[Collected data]

##########

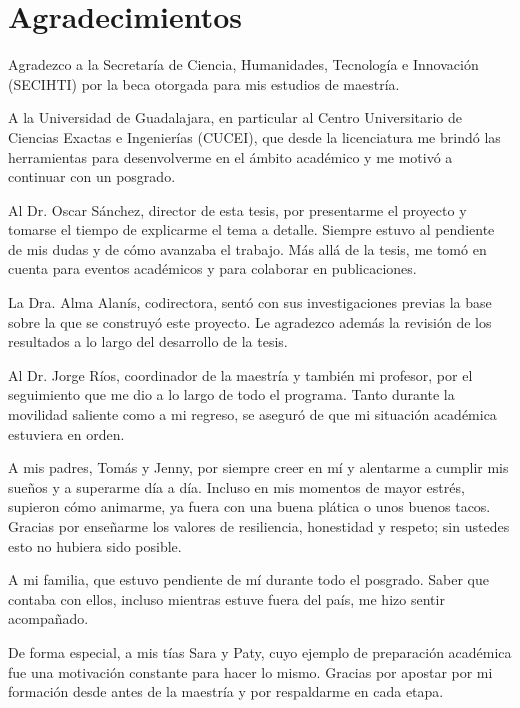 \documentclass{report}
\begin{document}
\newpage

\chapter*{Agradecimientos}

\begingroup
\setlength{\parskip}{1em}      %
\setlength{\parindent}{0pt}    %


Agradezco a la Secretaría de Ciencia, Humanidades, Tecnología e Innovación (SECIHTI) por la beca otorgada para mis estudios de maestría. %

A la Universidad de Guadalajara, en particular al Centro Universitario de Ciencias Exactas e Ingenierías (CUCEI), que desde la licenciatura me brindó las herramientas para desenvolverme en el ámbito académico y me motivó a continuar con un posgrado.

Al Dr. Oscar Sánchez, director de esta tesis, por presentarme el proyecto y tomarse el tiempo de explicarme el tema a detalle. Siempre estuvo al pendiente de mis dudas y de cómo avanzaba el trabajo. Más allá de la tesis, me tomó en cuenta para eventos académicos y para colaborar en publicaciones.

La Dra. Alma Alanís, codirectora, sentó con sus investigaciones previas la base sobre la que se construyó este proyecto. Le agradezco además la revisión de los resultados a lo largo del desarrollo de la tesis.

Al Dr. Jorge Ríos, coordinador de la maestría y también mi profesor, por el seguimiento que me dio a lo largo de todo el programa. Tanto durante la movilidad saliente como a mi regreso, se aseguró de que mi situación académica estuviera en orden.

A mis padres, Tomás y Jenny, por siempre creer en mí y alentarme a cumplir mis sueños y a superarme día a día. Incluso en mis momentos de mayor estrés, supieron cómo animarme, ya fuera con una buena plática o unos buenos tacos. Gracias por enseñarme los valores de resiliencia, honestidad y respeto; sin ustedes esto no hubiera sido posible.

A mi familia, que estuvo pendiente de mí durante todo el posgrado. Saber que contaba con ellos, incluso mientras estuve fuera del país, me hizo sentir acompañado. 

De forma especial, a mis tías Sara y Paty, cuyo ejemplo de preparación académica fue una motivación constante para hacer lo mismo. Gracias por apostar por mi formación desde antes de la maestría y por respaldarme en cada etapa. 
\end{document}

##########

> What needs to be done:
State how many lines in the records above contain the word "largo". Write the number alone.

> Response for this exercise:
2